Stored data
• • •
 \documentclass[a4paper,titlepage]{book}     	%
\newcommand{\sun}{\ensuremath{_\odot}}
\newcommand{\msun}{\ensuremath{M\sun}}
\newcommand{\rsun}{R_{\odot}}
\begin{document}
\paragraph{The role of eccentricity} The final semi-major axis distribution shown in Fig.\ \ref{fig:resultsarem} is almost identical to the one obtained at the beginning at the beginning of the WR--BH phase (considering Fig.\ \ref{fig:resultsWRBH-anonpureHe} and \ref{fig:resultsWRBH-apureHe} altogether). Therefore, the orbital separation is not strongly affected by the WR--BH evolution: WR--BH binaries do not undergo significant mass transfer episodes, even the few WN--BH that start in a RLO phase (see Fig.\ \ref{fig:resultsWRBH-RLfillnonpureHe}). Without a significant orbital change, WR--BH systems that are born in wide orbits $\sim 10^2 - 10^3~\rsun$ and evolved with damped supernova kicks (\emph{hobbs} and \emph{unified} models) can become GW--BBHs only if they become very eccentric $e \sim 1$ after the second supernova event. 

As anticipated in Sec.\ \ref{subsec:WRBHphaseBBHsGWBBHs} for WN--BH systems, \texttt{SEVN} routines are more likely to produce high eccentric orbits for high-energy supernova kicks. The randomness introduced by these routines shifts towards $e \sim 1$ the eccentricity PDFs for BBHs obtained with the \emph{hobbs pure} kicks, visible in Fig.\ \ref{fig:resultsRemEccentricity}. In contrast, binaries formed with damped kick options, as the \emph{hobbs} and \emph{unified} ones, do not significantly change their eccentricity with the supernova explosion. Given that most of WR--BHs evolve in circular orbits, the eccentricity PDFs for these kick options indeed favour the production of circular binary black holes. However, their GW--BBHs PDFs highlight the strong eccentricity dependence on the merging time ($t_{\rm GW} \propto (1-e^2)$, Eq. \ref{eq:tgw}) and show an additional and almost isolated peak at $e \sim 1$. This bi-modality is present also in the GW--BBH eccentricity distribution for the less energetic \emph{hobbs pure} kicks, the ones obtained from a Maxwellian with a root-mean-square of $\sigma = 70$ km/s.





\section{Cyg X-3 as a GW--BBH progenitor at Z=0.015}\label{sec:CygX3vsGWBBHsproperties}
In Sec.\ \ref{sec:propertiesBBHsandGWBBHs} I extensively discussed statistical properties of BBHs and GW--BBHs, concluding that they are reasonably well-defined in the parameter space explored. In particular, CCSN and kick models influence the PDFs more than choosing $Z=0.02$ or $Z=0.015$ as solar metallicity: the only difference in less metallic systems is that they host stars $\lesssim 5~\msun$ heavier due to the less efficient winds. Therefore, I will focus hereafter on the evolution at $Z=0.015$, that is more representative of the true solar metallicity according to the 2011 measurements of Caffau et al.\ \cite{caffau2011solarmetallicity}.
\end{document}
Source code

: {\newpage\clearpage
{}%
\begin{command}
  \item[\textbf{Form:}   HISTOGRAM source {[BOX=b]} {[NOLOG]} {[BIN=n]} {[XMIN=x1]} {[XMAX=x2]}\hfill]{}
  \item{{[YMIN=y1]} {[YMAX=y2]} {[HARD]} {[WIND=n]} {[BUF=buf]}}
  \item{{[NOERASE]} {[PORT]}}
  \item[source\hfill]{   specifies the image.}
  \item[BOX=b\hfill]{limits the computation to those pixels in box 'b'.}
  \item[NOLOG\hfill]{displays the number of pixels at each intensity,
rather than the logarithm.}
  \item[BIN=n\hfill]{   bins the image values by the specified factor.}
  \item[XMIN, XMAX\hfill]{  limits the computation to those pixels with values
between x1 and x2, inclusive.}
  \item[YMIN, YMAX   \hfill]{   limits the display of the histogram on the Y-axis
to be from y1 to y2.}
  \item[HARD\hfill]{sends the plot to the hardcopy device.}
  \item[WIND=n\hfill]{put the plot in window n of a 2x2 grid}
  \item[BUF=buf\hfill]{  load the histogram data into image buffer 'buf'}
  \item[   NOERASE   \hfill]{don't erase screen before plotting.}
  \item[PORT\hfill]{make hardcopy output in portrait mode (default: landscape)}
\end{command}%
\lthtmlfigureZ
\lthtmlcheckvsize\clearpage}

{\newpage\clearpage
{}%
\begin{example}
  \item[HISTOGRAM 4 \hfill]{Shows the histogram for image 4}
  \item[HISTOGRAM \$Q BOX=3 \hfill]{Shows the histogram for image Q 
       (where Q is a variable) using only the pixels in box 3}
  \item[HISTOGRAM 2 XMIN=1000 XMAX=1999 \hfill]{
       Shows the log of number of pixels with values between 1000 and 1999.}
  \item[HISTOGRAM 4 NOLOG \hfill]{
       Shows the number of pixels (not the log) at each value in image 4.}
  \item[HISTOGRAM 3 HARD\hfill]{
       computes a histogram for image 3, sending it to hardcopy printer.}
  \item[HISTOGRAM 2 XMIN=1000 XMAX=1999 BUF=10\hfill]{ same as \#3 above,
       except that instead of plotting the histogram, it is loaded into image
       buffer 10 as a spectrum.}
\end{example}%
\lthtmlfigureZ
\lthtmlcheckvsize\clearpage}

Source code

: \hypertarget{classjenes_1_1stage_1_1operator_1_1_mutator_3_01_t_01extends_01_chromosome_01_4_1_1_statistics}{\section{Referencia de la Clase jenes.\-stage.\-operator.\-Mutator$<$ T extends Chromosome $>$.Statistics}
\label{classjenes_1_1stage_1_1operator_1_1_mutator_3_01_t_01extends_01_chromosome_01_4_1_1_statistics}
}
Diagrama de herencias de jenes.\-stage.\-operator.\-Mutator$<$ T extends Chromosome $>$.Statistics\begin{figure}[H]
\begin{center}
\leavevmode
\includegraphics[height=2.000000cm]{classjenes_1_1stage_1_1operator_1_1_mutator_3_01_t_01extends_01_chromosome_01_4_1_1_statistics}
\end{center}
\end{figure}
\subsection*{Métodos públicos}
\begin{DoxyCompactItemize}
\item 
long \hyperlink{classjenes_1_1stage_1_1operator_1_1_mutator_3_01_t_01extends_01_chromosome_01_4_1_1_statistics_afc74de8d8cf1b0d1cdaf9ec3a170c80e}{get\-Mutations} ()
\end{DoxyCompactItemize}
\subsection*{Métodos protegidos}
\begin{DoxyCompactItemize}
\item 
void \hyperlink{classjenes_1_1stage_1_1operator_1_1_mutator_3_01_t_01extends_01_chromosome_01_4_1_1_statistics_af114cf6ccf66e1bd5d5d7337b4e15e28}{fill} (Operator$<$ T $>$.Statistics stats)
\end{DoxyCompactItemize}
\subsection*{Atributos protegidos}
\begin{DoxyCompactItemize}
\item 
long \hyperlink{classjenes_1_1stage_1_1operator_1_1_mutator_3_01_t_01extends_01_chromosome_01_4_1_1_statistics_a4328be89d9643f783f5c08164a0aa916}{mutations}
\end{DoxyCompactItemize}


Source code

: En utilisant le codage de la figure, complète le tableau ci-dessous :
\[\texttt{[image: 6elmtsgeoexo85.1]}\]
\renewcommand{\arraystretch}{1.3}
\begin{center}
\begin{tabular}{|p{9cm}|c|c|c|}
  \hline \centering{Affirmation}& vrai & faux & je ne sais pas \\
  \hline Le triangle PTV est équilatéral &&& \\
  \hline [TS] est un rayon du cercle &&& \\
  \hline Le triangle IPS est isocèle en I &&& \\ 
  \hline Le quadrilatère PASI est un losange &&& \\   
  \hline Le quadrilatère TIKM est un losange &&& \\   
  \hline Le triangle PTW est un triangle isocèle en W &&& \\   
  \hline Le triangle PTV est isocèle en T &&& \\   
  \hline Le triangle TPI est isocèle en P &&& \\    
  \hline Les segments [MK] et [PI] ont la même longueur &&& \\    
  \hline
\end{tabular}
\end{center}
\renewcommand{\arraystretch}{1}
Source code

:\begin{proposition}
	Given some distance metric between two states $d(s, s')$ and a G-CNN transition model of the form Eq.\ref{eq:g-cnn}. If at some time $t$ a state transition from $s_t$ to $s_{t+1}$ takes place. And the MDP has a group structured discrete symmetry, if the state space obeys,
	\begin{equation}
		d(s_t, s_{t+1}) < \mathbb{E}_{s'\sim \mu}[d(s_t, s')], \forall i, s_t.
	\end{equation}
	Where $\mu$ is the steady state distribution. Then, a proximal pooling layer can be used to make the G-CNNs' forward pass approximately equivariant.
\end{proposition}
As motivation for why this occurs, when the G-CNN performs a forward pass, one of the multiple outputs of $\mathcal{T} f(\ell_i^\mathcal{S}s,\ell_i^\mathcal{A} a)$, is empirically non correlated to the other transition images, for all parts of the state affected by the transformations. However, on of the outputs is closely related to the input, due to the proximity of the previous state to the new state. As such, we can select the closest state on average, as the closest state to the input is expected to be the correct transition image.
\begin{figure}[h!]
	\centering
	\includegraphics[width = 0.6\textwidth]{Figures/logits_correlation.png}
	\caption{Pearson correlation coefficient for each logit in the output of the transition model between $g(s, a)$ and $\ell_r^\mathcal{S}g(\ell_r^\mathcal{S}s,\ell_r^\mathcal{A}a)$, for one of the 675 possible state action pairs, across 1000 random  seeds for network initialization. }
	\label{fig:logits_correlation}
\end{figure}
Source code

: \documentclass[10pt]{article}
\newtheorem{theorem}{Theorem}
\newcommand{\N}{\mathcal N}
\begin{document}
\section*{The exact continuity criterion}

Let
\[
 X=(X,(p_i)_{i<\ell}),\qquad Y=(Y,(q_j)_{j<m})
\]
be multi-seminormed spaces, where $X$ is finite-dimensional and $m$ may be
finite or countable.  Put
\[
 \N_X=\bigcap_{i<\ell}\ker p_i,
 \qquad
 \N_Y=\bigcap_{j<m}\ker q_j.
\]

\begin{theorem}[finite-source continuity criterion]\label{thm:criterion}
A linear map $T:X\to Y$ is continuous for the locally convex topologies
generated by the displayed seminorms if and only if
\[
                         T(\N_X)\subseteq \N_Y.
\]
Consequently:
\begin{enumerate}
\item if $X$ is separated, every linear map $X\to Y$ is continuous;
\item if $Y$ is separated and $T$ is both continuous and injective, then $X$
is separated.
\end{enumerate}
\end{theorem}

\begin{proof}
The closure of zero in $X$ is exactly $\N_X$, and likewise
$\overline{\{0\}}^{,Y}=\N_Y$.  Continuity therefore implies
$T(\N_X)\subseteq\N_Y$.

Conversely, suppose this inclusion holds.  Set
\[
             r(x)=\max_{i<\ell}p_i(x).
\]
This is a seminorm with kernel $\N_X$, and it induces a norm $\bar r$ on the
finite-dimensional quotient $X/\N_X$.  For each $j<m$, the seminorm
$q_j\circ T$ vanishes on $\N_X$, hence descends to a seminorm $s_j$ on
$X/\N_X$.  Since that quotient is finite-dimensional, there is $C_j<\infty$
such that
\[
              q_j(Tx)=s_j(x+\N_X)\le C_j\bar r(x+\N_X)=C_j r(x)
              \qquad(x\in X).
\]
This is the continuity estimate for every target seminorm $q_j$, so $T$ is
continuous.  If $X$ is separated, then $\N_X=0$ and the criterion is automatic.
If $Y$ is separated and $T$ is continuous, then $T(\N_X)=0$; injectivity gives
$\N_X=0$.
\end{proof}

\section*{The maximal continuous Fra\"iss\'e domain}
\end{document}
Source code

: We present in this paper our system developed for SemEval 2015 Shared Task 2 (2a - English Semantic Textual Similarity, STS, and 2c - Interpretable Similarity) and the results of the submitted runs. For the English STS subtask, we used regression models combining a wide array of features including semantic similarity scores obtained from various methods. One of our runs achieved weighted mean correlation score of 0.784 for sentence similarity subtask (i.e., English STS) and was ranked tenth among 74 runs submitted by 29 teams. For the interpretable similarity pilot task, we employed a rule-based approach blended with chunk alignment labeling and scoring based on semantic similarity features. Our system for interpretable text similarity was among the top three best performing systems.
• • •
Exercise instructions: Scan the records above, then copy out each line that mentions "renewcommand".

Output below:
\renewcommand{\arraystretch}{1.3}
\renewcommand{\arraystretch}{1}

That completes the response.